鳴坂と北見は通じ合っている様子で、しかし文花にはわからないので天方に視線を送ってみる。目が合う。にへ、と笑った天方が小さく手を振る。つられて文花も振り返す。
「……何してんのふたりとも」
なんだろう。
首を傾げて鳴坂を見てみる。すると、
「つまりさ、」
と解説。
「前の学校って小さかったからさ、ある程度自分のポジションって固定されてたわけでしょ? 頭いいとか運動できるとか、絵が上手いとか美人とか。でもそれがこの学校に統合されたから、ポジション被る人がでてきちゃったわけ。で、自分の方が自分の方が、ってやってギスギスしてるわけよ。北見が杢野さんに『俺の方が頭いいんじゃい!』みたいなプライドで突っかかってきたのと同じだね」
「……まあ、そういうことだな」
「お、認める?」
「……そんなとこだ」
そういうこともあるんだな、と思った。完全に他人事の心境で。
「へー、大変だね。僕はよくわかんないけどさ」
天方も同じくそんなにピンと来ている様子ではない。
「天方は転校生だし、帰宅部だからな。部活の方は本当にひどいぞ」
「あ、それわかる」
北見の言葉に同意するのは鳴坂。
「わたし前の学校だと部活5つくらい入ってたんだけどさ」
「どういうことだよ」
「手芸・調理・演劇・新聞・あと一応美術? うち、文化部の数は多くてさ、大体みんな何かしら兼部だったわけ。ていうか文化部は全部合わせて文化部みたいな? なのにこっち来たらそんな空気でもないしさー」
へえ、と思う。文化部がそんなにあるというのはイメージがつかなかった。文花のいた中学で文化部と言ったら吹奏楽部と美術部しかなかった。

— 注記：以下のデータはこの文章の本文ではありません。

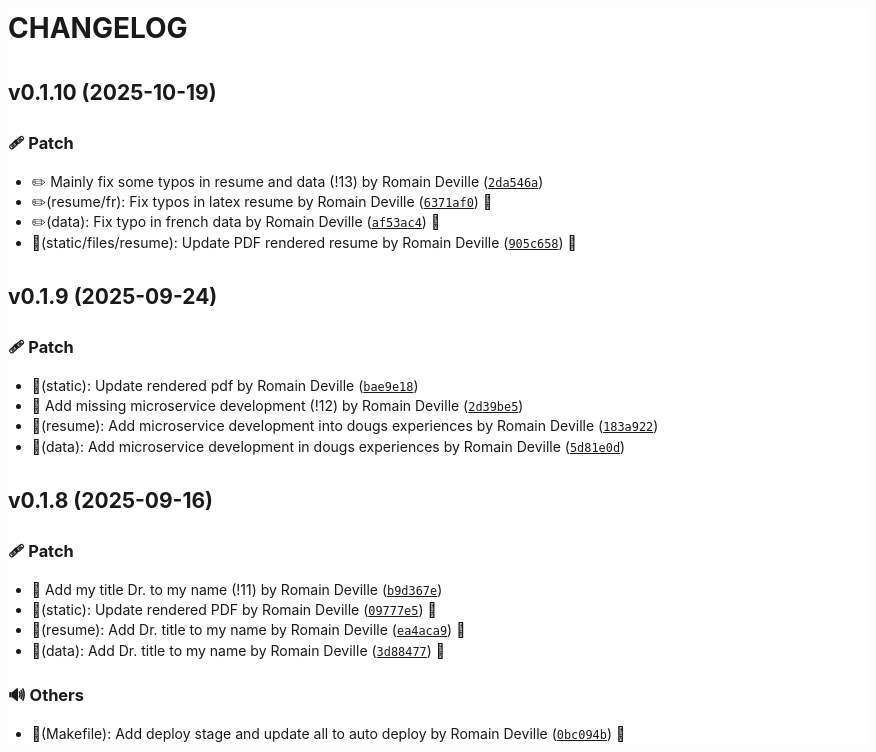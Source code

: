 
# CHANGELOG

## v0.1.10 (2025-10-19)

### 🩹 Patch

  * ✏️ Mainly fix some typos in resume and data (!13) by Romain Deville ([`2da546a`](https://framagit.org/rdeville-public/websites/romaindeville-fr/-/commit/2da546a6b20f7fd80a58f824b2216fff5cfa22c9))
  * ✏️(resume/fr): Fix typos in latex resume by Romain Deville ([`6371af0`](https://framagit.org/rdeville-public/websites/romaindeville-fr/-/commit/6371af0784e24b7d1b28dec5da1f471395b86432)) 🔏
  * ✏️(data): Fix typo in french data by Romain Deville ([`af53ac4`](https://framagit.org/rdeville-public/websites/romaindeville-fr/-/commit/af53ac479a392258b4f8bd334de3e608d5f095af)) 🔏
  * 🍱(static/files/resume): Update PDF rendered resume by Romain Deville ([`905c658`](https://framagit.org/rdeville-public/websites/romaindeville-fr/-/commit/905c6585aaa8de221e91d8e8d710f63df2f60b81)) 🔏

## v0.1.9 (2025-09-24)

### 🩹 Patch

  * 🍱(static): Update rendered pdf by Romain Deville ([`bae9e18`](https://framagit.org/rdeville-public/websites/romaindeville-fr/-/commit/bae9e1890659b24fbe270b520c2177402821337a))
  * 🔧 Add missing microservice development (!12) by Romain Deville ([`2d39be5`](https://framagit.org/rdeville-public/websites/romaindeville-fr/-/commit/2d39be53136bb1b843161ff3abc4abeab806fa66))
  * 🔧(resume): Add microservice development into dougs experiences by Romain Deville ([`183a922`](https://framagit.org/rdeville-public/websites/romaindeville-fr/-/commit/183a922e5933447ef49c8bcb315e362f6b2f18e3))
  * 🔧(data): Add microservice development in dougs experiences by Romain Deville ([`5d81e0d`](https://framagit.org/rdeville-public/websites/romaindeville-fr/-/commit/5d81e0d9490ba95d9949f5d31c0c3270b76e29f4))

## v0.1.8 (2025-09-16)

### 🩹 Patch

  * 🔧 Add my title Dr. to my name (!11) by Romain Deville ([`b9d367e`](https://framagit.org/rdeville-public/websites/romaindeville-fr/-/commit/b9d367e3a2553549309e5bbf389a620dea283f89))
  * 🔧(static): Update rendered PDF by Romain Deville ([`09777e5`](https://framagit.org/rdeville-public/websites/romaindeville-fr/-/commit/09777e5ad6731ef909bae5ca9b29dd43c0996bac)) 🔏
  * 🔧(resume): Add Dr. title to my name by Romain Deville ([`ea4aca9`](https://framagit.org/rdeville-public/websites/romaindeville-fr/-/commit/ea4aca97887b2a593815faf6f427367d54921bb4)) 🔏
  * 🔧(data): Add Dr. title to my name by Romain Deville ([`3d88477`](https://framagit.org/rdeville-public/websites/romaindeville-fr/-/commit/3d88477d5910812b90f41cc78aed8205fadbaf66)) 🔏

### 🔊 Others

  * 🔨(Makefile): Add deploy stage and update all to auto deploy by Romain Deville ([`0bc094b`](https://framagit.org/rdeville-public/websites/romaindeville-fr/-/commit/0bc094bfa7f3b9fb88f08a531a8ef2c68c2feeb0)) 🔏
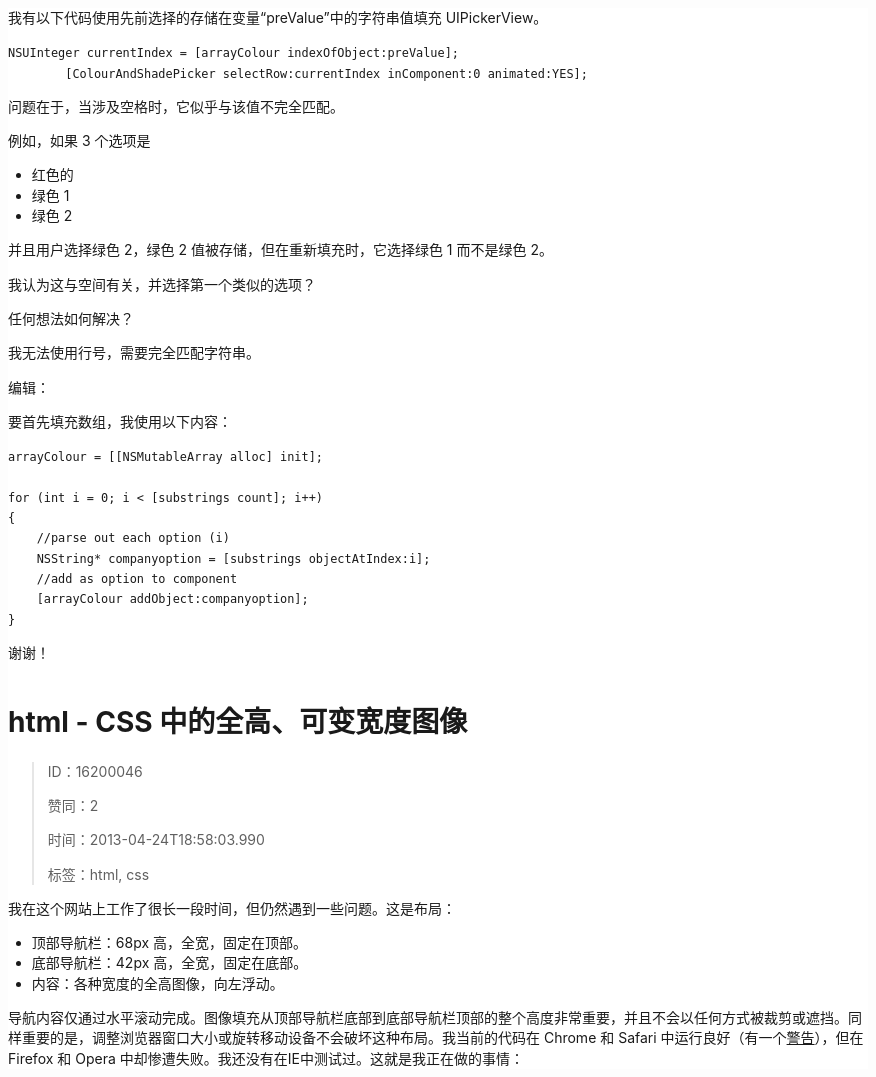 我有以下代码使用先前选择的存储在变量“preValue”中的字符串值填充 UIPickerView。

```
NSUInteger currentIndex = [arrayColour indexOfObject:preValue];
        [ColourAndShadePicker selectRow:currentIndex inComponent:0 animated:YES]; 
```

问题在于，当涉及空格时，它似乎与该值不完全匹配。

例如，如果 3 个选项是

*   红色的
*   绿色 1
*   绿色 2

并且用户选择绿色 2，绿色 2 值被存储，但在重新填充时，它选择绿色 1 而不是绿色 2。

我认为这与空间有关，并选择第一个类似的选项？

任何想法如何解决？

我无法使用行号，需要完全匹配字符串。

编辑：

要首先填充数组，我使用以下内容：

```
arrayColour = [[NSMutableArray alloc] init];

for (int i = 0; i < [substrings count]; i++)
{
    //parse out each option (i)
    NSString* companyoption = [substrings objectAtIndex:i];
    //add as option to component
    [arrayColour addObject:companyoption];
} 
```

谢谢！

# html - CSS 中的全高、可变宽度图像

> ID：16200046
> 
> 赞同：2
> 
> 时间：2013-04-24T18:58:03.990
> 
> 标签：html, css

我在这个网站上工作了很长一段时间，但仍然遇到一些问题。这是布局：

*   顶部导航栏：68px 高，全宽，固定在顶部。
*   底部导航栏：42px 高，全宽，固定在底部。
*   内容：各种宽度的全高图像，向左浮动。

导航内容仅通过水平滚动完成。图像填充从顶部导航栏底部到底部导航栏顶部的整个高度非常重要，并且不会以任何方式被裁剪或遮挡。同样重要的是，调整浏览器窗口大小或旋转移动设备不会破坏这种布局。我当前的代码在 Chrome 和 Safari 中运行良好（有一个[警告](http://micho.biz/mac-osx-lion-horizontal-scroll-event/)），但在 Firefox 和 Opera 中却惨遭失败。我还没有在IE中测试过。这就是我正在做的事情：
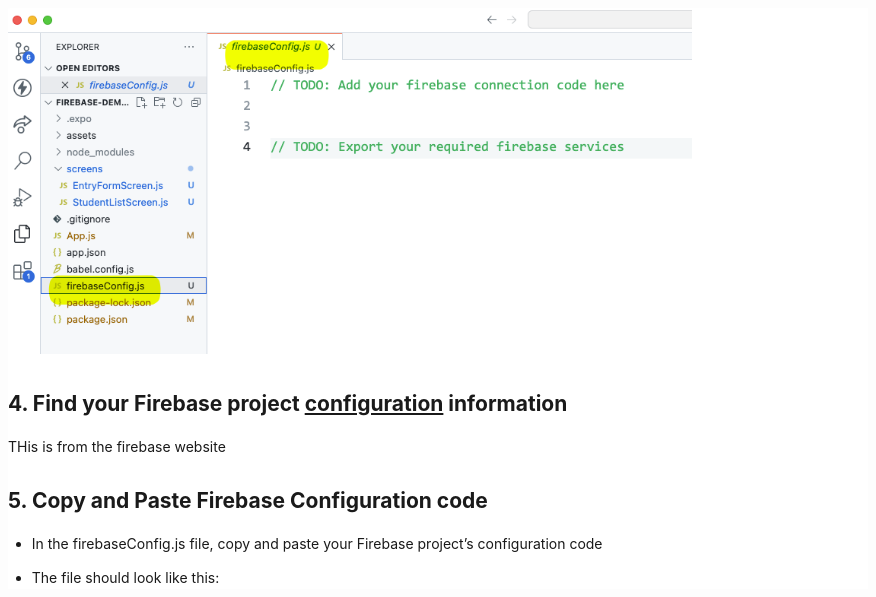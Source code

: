 <img src="images/media9_2/image13.png"
style="width:7.12081in;height:3.60397in" />

## 4. Find your Firebase project <u>configuration</u> information

THis is from the firebase website

## 5. Copy and Paste Firebase Configuration code 

- In the firebaseConfig.js file, copy and paste your Firebase project’s
  configuration code

- The file should look like this:
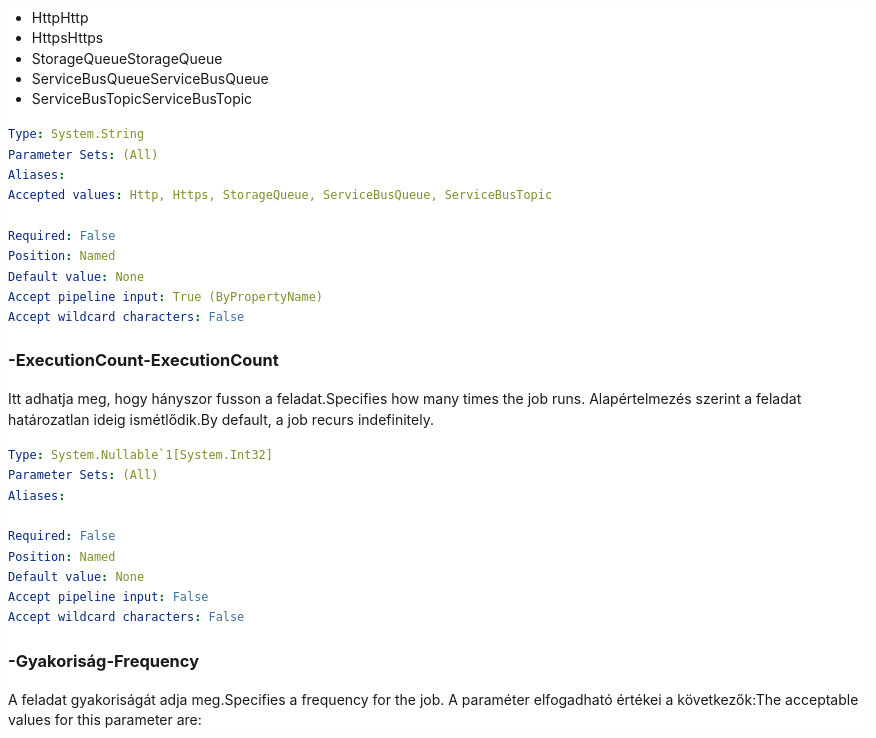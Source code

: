- <span data-ttu-id="281a7-119">Http</span><span class="sxs-lookup"><span data-stu-id="281a7-119">Http</span></span> 
- <span data-ttu-id="281a7-120">Https</span><span class="sxs-lookup"><span data-stu-id="281a7-120">Https</span></span> 
- <span data-ttu-id="281a7-121">StorageQueue</span><span class="sxs-lookup"><span data-stu-id="281a7-121">StorageQueue</span></span> 
- <span data-ttu-id="281a7-122">ServiceBusQueue</span><span class="sxs-lookup"><span data-stu-id="281a7-122">ServiceBusQueue</span></span> 
- <span data-ttu-id="281a7-123">ServiceBusTopic</span><span class="sxs-lookup"><span data-stu-id="281a7-123">ServiceBusTopic</span></span>

```yaml
Type: System.String
Parameter Sets: (All)
Aliases: 
Accepted values: Http, Https, StorageQueue, ServiceBusQueue, ServiceBusTopic

Required: False
Position: Named
Default value: None
Accept pipeline input: True (ByPropertyName)
Accept wildcard characters: False
```

### <span data-ttu-id="281a7-124">-ExecutionCount</span><span class="sxs-lookup"><span data-stu-id="281a7-124">-ExecutionCount</span></span>
<span data-ttu-id="281a7-125">Itt adhatja meg, hogy hányszor fusson a feladat.</span><span class="sxs-lookup"><span data-stu-id="281a7-125">Specifies how many times the job runs.</span></span>
<span data-ttu-id="281a7-126">Alapértelmezés szerint a feladat határozatlan ideig ismétlődik.</span><span class="sxs-lookup"><span data-stu-id="281a7-126">By default, a job recurs indefinitely.</span></span>

```yaml
Type: System.Nullable`1[System.Int32]
Parameter Sets: (All)
Aliases: 

Required: False
Position: Named
Default value: None
Accept pipeline input: False
Accept wildcard characters: False
```

### <span data-ttu-id="281a7-127">-Gyakoriság</span><span class="sxs-lookup"><span data-stu-id="281a7-127">-Frequency</span></span>
<span data-ttu-id="281a7-128">A feladat gyakoriságát adja meg.</span><span class="sxs-lookup"><span data-stu-id="281a7-128">Specifies a frequency for the job.</span></span>
<span data-ttu-id="281a7-129">A paraméter elfogadható értékei a következők:</span><span class="sxs-lookup"><span data-stu-id="281a7-129">The acceptable values for this parameter are:</span></span>
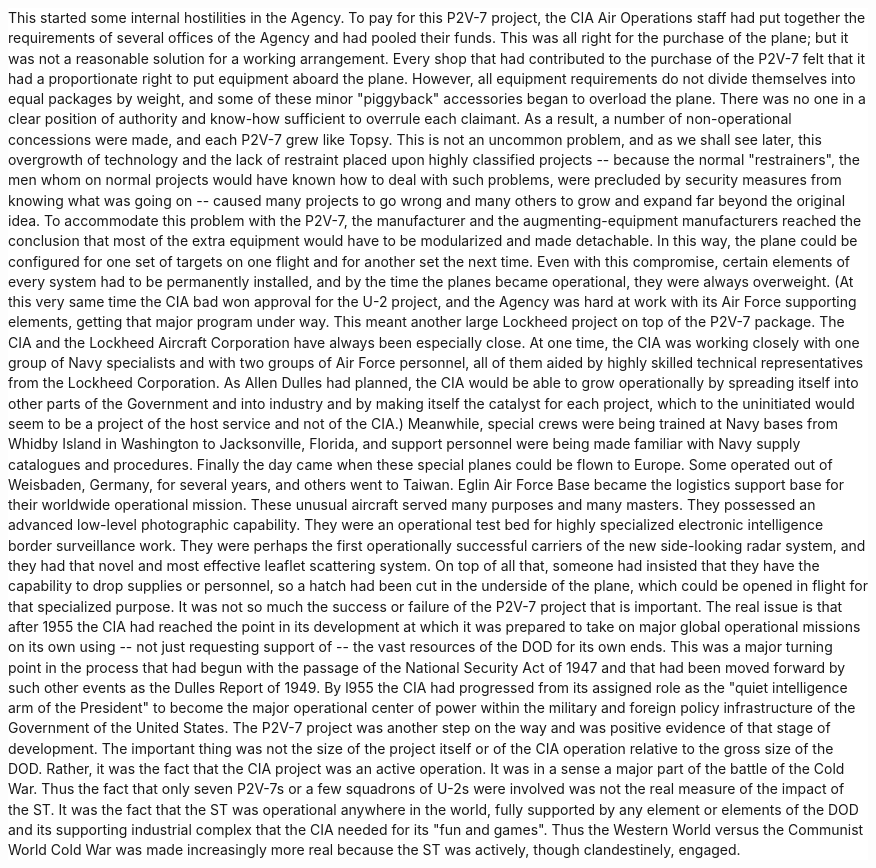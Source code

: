 This started some internal hostilities in the Agency. To pay for this P2V-7 project, the CIA Air Operations staff had put together the requirements of several offices of the Agency and had pooled their funds. This was all right for the purchase of the plane; but it was not a reasonable solution for a working arrangement. Every shop that had contributed to the purchase of the P2V-7 felt that it had a proportionate right to put equipment aboard the plane. However, all equipment requirements do not divide themselves into equal packages by weight, and some of these minor "piggyback" accessories began to overload the plane. There was no one in a clear position of authority and know-how sufficient to overrule each claimant. As a result, a number of non-operational concessions were made, and each P2V-7 grew like Topsy.
This is not an uncommon problem, and as we shall see later, this overgrowth of technology and the lack of restraint placed upon highly classified projects -- because the normal "restrainers", the men whom on normal projects would have known how to deal with such problems, were precluded by security measures from knowing what was going on -- caused many projects to go wrong and many others to grow and expand far beyond the original idea.
To accommodate this problem with the P2V-7, the manufacturer and the augmenting-equipment manufacturers reached the conclusion that most of the extra equipment would have to be modularized and made detachable. In this way, the plane could be configured for one set of targets on one flight and for another set the next time. Even with this compromise, certain elements of every system had to be permanently installed, and by the time the planes became operational, they were always overweight.
(At this very same time the CIA bad won approval for the U-2 project, and the Agency was hard at work with its Air Force supporting elements, getting that major program under way. This meant another large Lockheed project on top of the P2V-7 package. The CIA and the Lockheed Aircraft Corporation have always been especially close. At one time, the CIA was working closely with one group of Navy specialists and with two groups of Air Force personnel, all of them aided by highly skilled technical representatives from the Lockheed Corporation. As Allen Dulles had planned, the CIA would be able to grow operationally by spreading itself into other parts of the Government and into industry and by making itself the catalyst for each project, which to the uninitiated would seem to be a project of the host service and not of the CIA.)
Meanwhile, special crews were being trained at Navy bases from Whidby Island in Washington to Jacksonville, Florida, and support personnel were being made familiar with Navy supply catalogues and procedures. Finally the day came when these special planes could be flown to Europe. Some operated out of Weisbaden, Germany, for several years, and others went to Taiwan. Eglin Air Force Base became the logistics support base for their worldwide operational mission.
These unusual aircraft served many purposes and many masters. They possessed an advanced low-level photographic capability. They were an operational test bed for highly specialized electronic intelligence border surveillance work. They were perhaps the first operationally successful carriers of the new side-looking radar system, and they had that novel and most effective leaflet scattering system. On top of all that, someone had insisted that they have the capability to drop supplies or personnel, so a hatch had been cut in the underside of the plane, which could be opened in flight for that specialized purpose.
It was not so much the success or failure of the P2V-7 project that is important. The real issue is that after 1955 the CIA had reached the point in its development at which it was prepared to take on major global operational missions on its own using -- not just requesting support of -- the vast resources of the DOD for its own ends. This was a major turning point in the process that had begun with the passage of the National Security Act of 1947 and that had been moved forward by such other events as the Dulles Report of 1949. By l955 the CIA had progressed from its assigned role as the "quiet intelligence arm of the President" to become the major operational center of power within the military and foreign policy infrastructure of the Government of the United States. The P2V-7 project was another step on the way and was positive evidence of that stage of development.
The important thing was not the size of the project itself or of the CIA operation relative to the gross size of the DOD. Rather, it was the fact that the CIA project was an active operation. It was in a sense a major part of the battle of the Cold War.
Thus the fact that only seven P2V-7s or a few squadrons of U-2s were involved was not the real measure of the impact of the ST. It was the fact that the ST was operational anywhere in the world, fully supported by any element or elements of the DOD and its supporting industrial complex that the CIA needed for its "fun and games". Thus the Western World versus the Communist World Cold War was made increasingly more real because the ST was actively, though clandestinely, engaged.
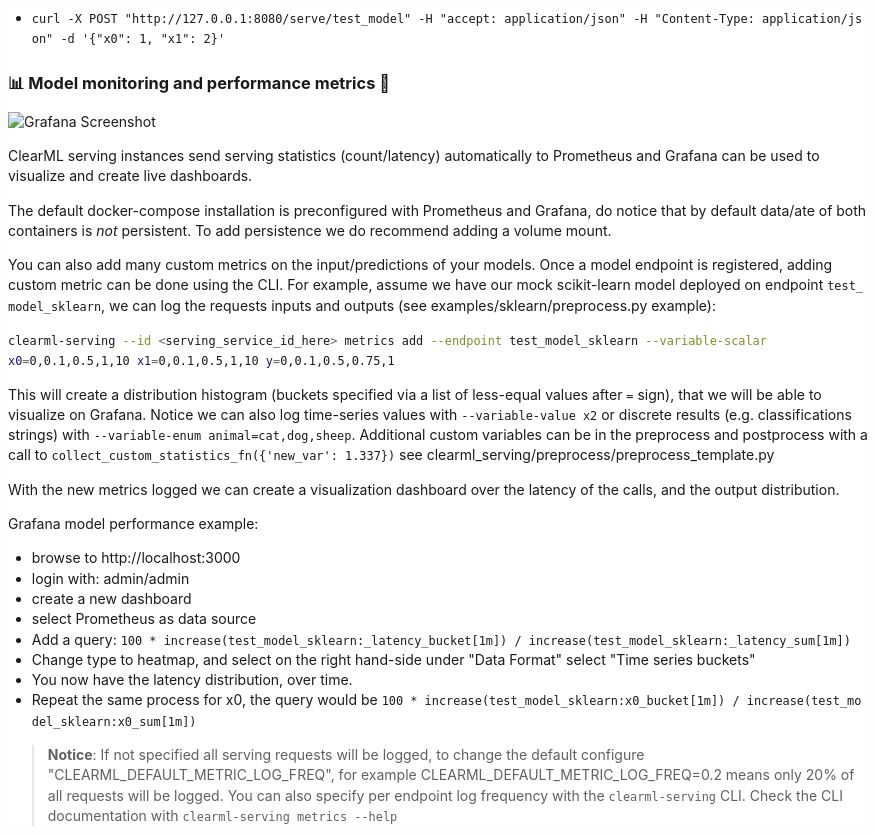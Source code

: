   - `curl -X POST "http://127.0.0.1:8080/serve/test_model" -H "accept: application/json" -H "Content-Type: application/json" -d '{"x0": 1, "x1": 2}'` 


### :bar_chart: Model monitoring and performance metrics :bell:

![Grafana Screenshot](docs/grafana_screenshot.png)

ClearML serving instances send serving statistics (count/latency) automatically to Prometheus and Grafana can be used 
to visualize and create live dashboards. 

The default docker-compose installation is preconfigured with Prometheus and Grafana, do notice that by default data/ate of both containers is *not* persistent. To add persistence we do recommend adding a volume mount.

You can also add many custom metrics on the input/predictions of your models.
Once a model endpoint is registered, adding custom metric can be done using the CLI.
For example, assume we have our mock scikit-learn model deployed on endpoint `test_model_sklearn`, 
we can log the requests inputs and outputs (see examples/sklearn/preprocess.py example):
```bash
clearml-serving --id <serving_service_id_here> metrics add --endpoint test_model_sklearn --variable-scalar
x0=0,0.1,0.5,1,10 x1=0,0.1,0.5,1,10 y=0,0.1,0.5,0.75,1
```

This will create a distribution histogram (buckets specified via a list of less-equal values after `=` sign),
that we will be able to visualize on Grafana.
Notice we can also log time-series values with `--variable-value x2` or discrete results (e.g. classifications strings) with `--variable-enum animal=cat,dog,sheep`.
Additional custom variables can be in the preprocess and postprocess with a call to `collect_custom_statistics_fn({'new_var': 1.337})` see clearml_serving/preprocess/preprocess_template.py

With the new metrics logged we can create a visualization dashboard over the latency of the calls, and the output distribution. 

Grafana model performance example:

- browse to http://localhost:3000
- login with: admin/admin
- create a new dashboard
- select Prometheus as data source
- Add a query: `100 * increase(test_model_sklearn:_latency_bucket[1m]) / increase(test_model_sklearn:_latency_sum[1m])`
- Change type to heatmap, and select on the right hand-side under "Data Format" select "Time series buckets"
- You now have the latency distribution, over time.
- Repeat the same process for x0, the query would be `100 * increase(test_model_sklearn:x0_bucket[1m]) / increase(test_model_sklearn:x0_sum[1m])`

> **Notice**: If not specified all serving requests will be logged, to change the default configure "CLEARML_DEFAULT_METRIC_LOG_FREQ", for example CLEARML_DEFAULT_METRIC_LOG_FREQ=0.2 means only 20% of all requests will be logged. You can also specify per endpoint log frequency with the `clearml-serving` CLI. Check the CLI documentation with `clearml-serving metrics --help`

「特に空気ひどかったのは演劇部かな。えーっと、何だったかな、名前。珍しい苗字で、確か……」
うーん、と唸った鳴坂が指を額に当てて、
「久々宮?」
えっ、と声を出さなかったのは普段からあまり声を出していなかったからなのでファインプレーに数えていいのか微妙なラインだった。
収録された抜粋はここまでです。